Seeing the ridiculous pile of boxes that arrived Monday legitimately made me fear for my marriage. The pile is absurd. I first saw the boxes in person in the boardgame section at the Arizona Game Fair last weekend.
Happily I have a mostly understanding spouse, and the boxes look like they’ll all pack down into one box once I’ve assembled everything. That means no deep culling in my pretty-much-filled, no-more-room game room.
Two hundred bux for a game does weird things to one’s brain. I still feel the sting with Gloomhaven: after the all-in and the utterly necessary organizer from The Broken Token, it’s like $260ish? I don’t recall. But that much money makes it hard to know for sure whether you’re actually enjoying your game, or falling down a cognitive dissonance hole.
I think I like HLAS. I’m pretty sure that’s not the money talking.
We got in a quick 3 player game Tuesday afternoon before our regular RPG night. Despite the vast sprawl of crap on the table, it really did go by pretty fast. Some of that was because of the quirks of our particular setup, and the fact that I had no idea how catastrophic it would be for the human faction to swat the hornet’s nest of the orc faction.

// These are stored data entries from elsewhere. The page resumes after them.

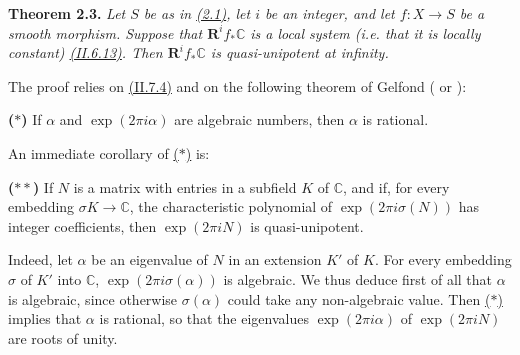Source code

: \documentclass{report}
\newenvironment{itenv}[1]
  {\phantomsection\par\medskip\noindent\textbf{#1.}\itshape}
  {\medskip}
\newenvironment{itenv*}
  {\phantomsection\par\medskip\noindent\itshape}
  {\medskip}
\newcommand{\CC}{\mathbb{C}}
\newcommand{\RR}{\mathbf{R}}
\begin{document}
\begin{itenv}{Theorem 2.3}
\label{III.2.3}
  Let $S$ be as in \hyperref[III.2.1]{(2.1)}, let $i$ be an integer, and let $f\colon X\to S$ be a smooth morphism.
  Suppose that $\RR^if_*\CC$ is a local system (i.e. that it is locally constant) \hyperref[II.6.13]{(II.6.13)}.
  Then $\RR^if_*\CC$ is quasi-unipotent at infinity.
\end{itenv}

The proof relies on \hyperref[II.7.4]{(II.7.4)} and on the following theorem of Gelfond (\cite{6} or \cite{2}):

\begin{itenv*}
\label{III.2.3.*}
  {\rm\textbf{($*$)}}
  If $\alpha$ and $\exp(2\pi i\alpha)$ are algebraic numbers, then $\alpha$ is rational.
\end{itenv*}

An immediate corollary of \hyperref[III.2.3.*]{($*$)} is:

\begin{itenv*}
\label{III.2.3.**}
  {\rm\textbf{($**$)}}
  If $N$ is a matrix with entries in a subfield $K$ of $\CC$, and if, for every embedding $\sigma K\to\CC$, the characteristic polynomial of $\exp(2\pi i\sigma(N))$ has integer coefficients, then $\exp(2\pi iN)$ is quasi-unipotent.
\end{itenv*}

Indeed, let $\alpha$ be an eigenvalue of $N$ in an extension $K'$ of $K$.
For every embedding $\sigma$ of $K'$ into $\CC$, $\exp(2\pi i\sigma(\alpha))$ is algebraic.
We thus deduce first of all that $\alpha$ is algebraic, since otherwise $\sigma(\alpha)$ could take any non-algebraic value.
Then \hyperref[III.2.3.*]{($*$)} implies that $\alpha$ is rational, so that the eigenvalues $\exp(2\pi i\alpha)$ of $\exp(2\pi iN)$ are roots of unity.
\end{document}
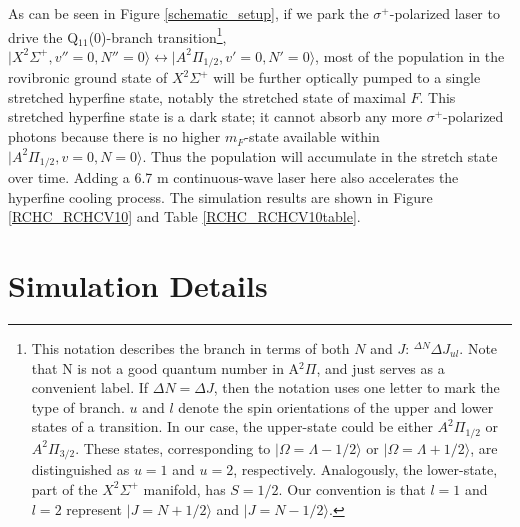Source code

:\documentclass[nofootinbib,aip,jcp,reprint]{revtex4-1}
\begin{document}
As can be seen in Figure \ref{schematic_setup}, if we park the $\sigma^+$-polarized laser to drive the Q$_{11}$(0)-branch transition\footnote[1]{This notation describes the branch in terms of both $N$ and $J$: $^{\Delta N}\Delta J_{ul}$. Note that N is not a good quantum number in A$^2\Pi$, and just serves as a convenient label. If $\Delta N = \Delta J$, then the notation uses one letter to mark the type of branch. $u$ and $l$ denote the spin orientations of the upper and lower states of a transition. In our case, the upper-state could be either $A^2\Pi_{1/2}$ or $A^2\Pi_{3/2}$. These states, corresponding to $\lvert \Omega=\Lambda -1/2 \rangle$ or $\lvert \Omega=\Lambda +1/2 \rangle$, are distinguished as $u=1$ and $u=2$, respectively. Analogously, the lower-state, part of the $X^2 \Sigma^{+}$ manifold, has $S=1/2$. Our convention is that $l=1$ and $l=2$ represent $\lvert J=N+1/2 \rangle$ and $\lvert J=N-1/2 \rangle$.}, $\lvert X^2\Sigma^+, v''=0, N''=0\rangle \leftrightarrow \lvert A^2\Pi_{1/2}, v'=0, N'=0\rangle$, most of the population in the rovibronic ground state of $X^2 \Sigma^{+}$ will be further optically pumped to a single stretched hyperfine state, notably the stretched state of maximal $F$. This stretched hyperfine state is a dark state; it cannot absorb any more $\sigma^+$-polarized photons because there is no higher $m_F$-state available within $\lvert A^2\Pi_{1/2}, v=0, N=0\rangle$. Thus the population will accumulate in the stretch state over time. Adding a 6.7 {\micro}m continuous-wave laser here also accelerates the hyperfine cooling process. The simulation results are shown in Figure \ref{RCHC_RCHCV10} and Table \ref{RCHC_RCHCV10table}.

\section{Simulation Details}
\end{document}

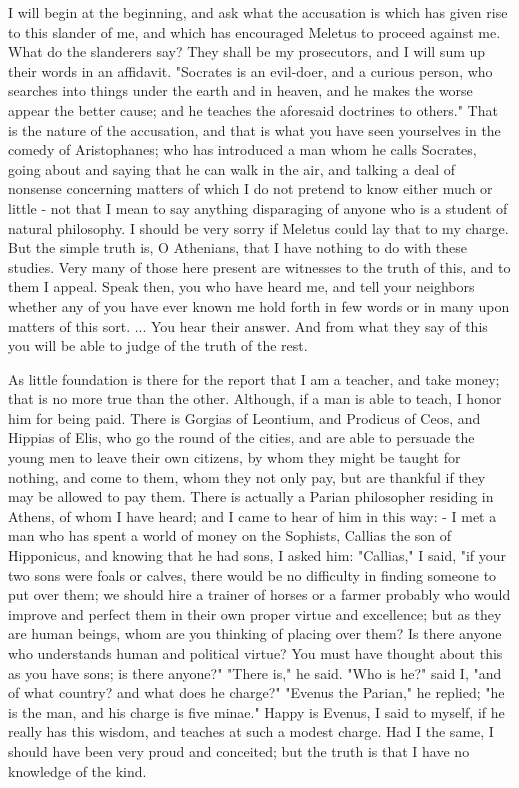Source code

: \documentclass[11pt]{article}
\begin{document}
I will begin at the beginning, and ask what the accusation is which has given rise to this slander of me, and which has encouraged Meletus to proceed against me. What do the slanderers say? They shall be my prosecutors, and I will sum up their words in an affidavit. "Socrates is an evil-doer, and a curious person, who searches into things under the earth and in heaven, and he makes the worse appear the better cause; and he teaches the aforesaid doctrines to others." That is the nature of the accusation, and that is what you have seen yourselves in the comedy of Aristophanes; who has introduced a man whom he calls Socrates, going about and saying that he can walk in the air, and talking a deal of nonsense concerning matters of which I do not pretend to know either much or little - not that I mean to say anything disparaging of anyone who is a student of natural philosophy. I should be very sorry if Meletus could lay that to my charge. But the simple truth is, O Athenians, that I have nothing to do with these studies. Very many of those here present are witnesses to the truth of this, and to them I appeal. Speak then, you who have heard me, and tell your neighbors whether any of you have ever known me hold forth in few words or in many upon matters of this sort. ... You hear their answer. And from what they say of this you will be able to judge of the truth of the rest.

As little foundation is there for the report that I am a teacher, and take money; that is no more true than the other. Although, if a man is able to teach, I honor him for being paid. There is Gorgias of Leontium, and Prodicus of Ceos, and Hippias of Elis, who go the round of the cities, and are able to persuade the young men to leave their own citizens, by whom they might be taught for nothing, and come to them, whom they not only pay, but are thankful if they may be allowed to pay them. There is actually a Parian philosopher residing in Athens, of whom I have heard; and I came to hear of him in this way: - I met a man who has spent a world of money on the Sophists, Callias the son of Hipponicus, and knowing that he had sons, I asked him: "Callias," I said, "if your two sons were foals or calves, there would be no difficulty in finding someone to put over them; we should hire a trainer of horses or a farmer probably who would improve and perfect them in their own proper virtue and excellence; but as they are human beings, whom are you thinking of placing over them? Is there anyone who understands human and political virtue? You must have thought about this as you have sons; is there anyone?" "There is," he said. "Who is he?" said I, "and of what country? and what does he charge?" "Evenus the Parian," he replied; "he is the man, and his charge is five minae." Happy is Evenus, I said to myself, if he really has this wisdom, and teaches at such a modest charge. Had I the same, I should have been very proud and conceited; but the truth is that I have no knowledge of the kind.
\end{document}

The basics of the game are very straightforward. There are four races (super obvious: orcs, humans, elves, dwarves) and four continents. Each race is mildly asymmetrical: their hero pieces are different, and their buildings do different things. It’s not the radical asymmetry of Root. You spend the game pursuing the very literal 4X goals, any one of which will end the game: exploring all the regions on the map, expanding by deploying all your serfs and warriors, exploiting (abstractly; you have to build all three of your towers), or exterminating an opponent’s capital city. Yeah, so that’s what happened to the poor humans. Happily, the total player elimination isn’t so bad: there’s only one round left after anyone’s been eliminated.
You win by scoring victory points, yawn right? But there are some neat tricks: not only do you get a point for starting a fight, you get one if you play any tactic beyond “fighting.” There’s a whole nifty system where you can spend resources to execute a siege, or a first strike, or recruit serfs from the rest of the continent, barricade yourselves, whatever. And they’re all worth points. Retreating is worth negative points. You coward.
The rest of the game is spent building up your capital city, which represents the faction’s overall “technology level.” Every hero, building, and vessel improves when the capital city improves. It’s very nifty.
Honestly? The game does everything I want a 4X fantasy game to do. There are no real procedural surprises, which on the one hand is a little boring but on the other makes for a very easy-to-learn-and-eyeball game. There’s also real depth in how you might play through any of the factions. And now there are two big-box expansions and a half-dozen small-box expansions, so now there are 10 factions, support for 7 players, and just…a lot of game in there.
Our first three player game was done in about 90 minutes but I’m pretty sure our next three player game will go longer, mostly because it does suck to get overrun and eliminated. And there’s a lot to learn to get good at the game. I imagine a full seven-player game is in the 5ish hour range.
I have the three boxes sitting in my game room. Haven’t taken the time to build the buildings yet.